● Exercise goal: Retype only what runs from the first line of the records to the line with "is an integer\\", inclusive, and no pictures.

====== Source material

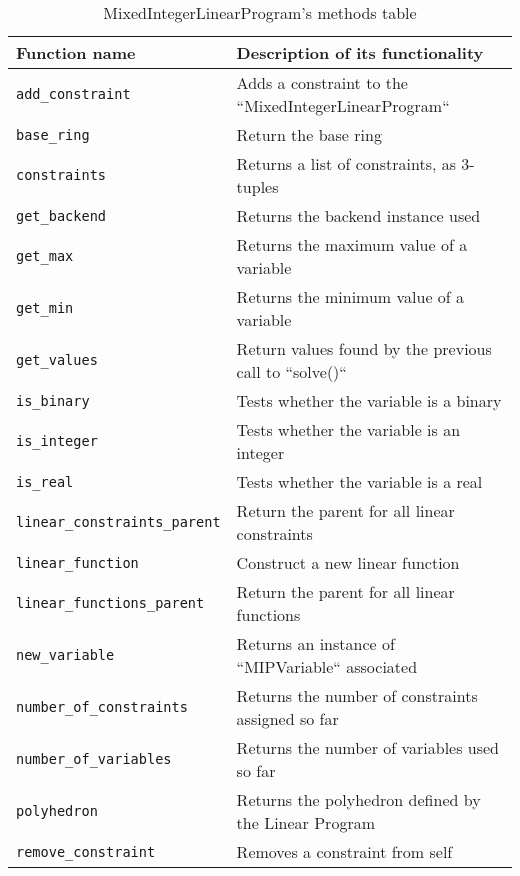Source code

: \begin{table}
    \caption{MixedIntegerLinearProgram's methods table}
\label{table:mip}

\begin{center}
  \begin{tabular}{ | l |  l |}
    \hline
Function name& Description of its functionality\\
    \hline    
\texttt{add\_constraint}&             Adds a constraint to the ``MixedIntegerLinearProgram`` \\ 
\texttt{base\_ring}&                  Return the base ring\\
\texttt{constraints}&                Returns a list of constraints, as 3-tuples\\
\texttt{get\_backend}&                Returns the backend instance used\\
\texttt{get\_max}&                    Returns the maximum value of a variable\\
\texttt{get\_min}&                    Returns the minimum value of a variable\\
\texttt{get\_values}&                 Return values found by the previous call to ``solve()``\\
\texttt{is\_binary}&                  Tests whether the variable is a binary\\
\texttt{is\_integer}&                 Tests whether the variable is an integer\\
\texttt{is\_real}&                    Tests whether the variable is a real\\
\texttt{linear\_constraints\_parent}&  Return the parent for all linear constraints\\
\texttt{linear\_function}&            Construct a new linear function\\
\texttt{linear\_functions\_parent}&    Return the parent for all linear functions\\
\texttt{new\_variable}&               Returns an instance of ``MIPVariable`` associated\\
\texttt{number\_of\_constraints}&      Returns the number of constraints assigned so far\\
\texttt{number\_of\_variables}&        Returns the number of variables used so far\\
\texttt{polyhedron}&                 Returns the polyhedron defined by the Linear Program\\
\texttt{remove\_constraint}&          Removes a constraint from self\\

\end{tabular}
\end{center}
\end{table}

============

● Response to the task:
Source code

: \begin{table}
    \caption{MixedIntegerLinearProgram's methods table}
\label{table:mip}

\begin{center}
  \begin{tabular}{ | l |  l |}
    \hline
Function name& Description of its functionality\\
    \hline    
\texttt{add\_constraint}&             Adds a constraint to the ``MixedIntegerLinearProgram`` \\ 
\texttt{base\_ring}&                  Return the base ring\\
\texttt{constraints}&                Returns a list of constraints, as 3-tuples\\
\texttt{get\_backend}&                Returns the backend instance used\\
\texttt{get\_max}&                    Returns the maximum value of a variable\\
\texttt{get\_min}&                    Returns the minimum value of a variable\\
\texttt{get\_values}&                 Return values found by the previous call to ``solve()``\\
\texttt{is\_binary}&                  Tests whether the variable is a binary\\
\texttt{is\_integer}&                 Tests whether the variable is an integer\\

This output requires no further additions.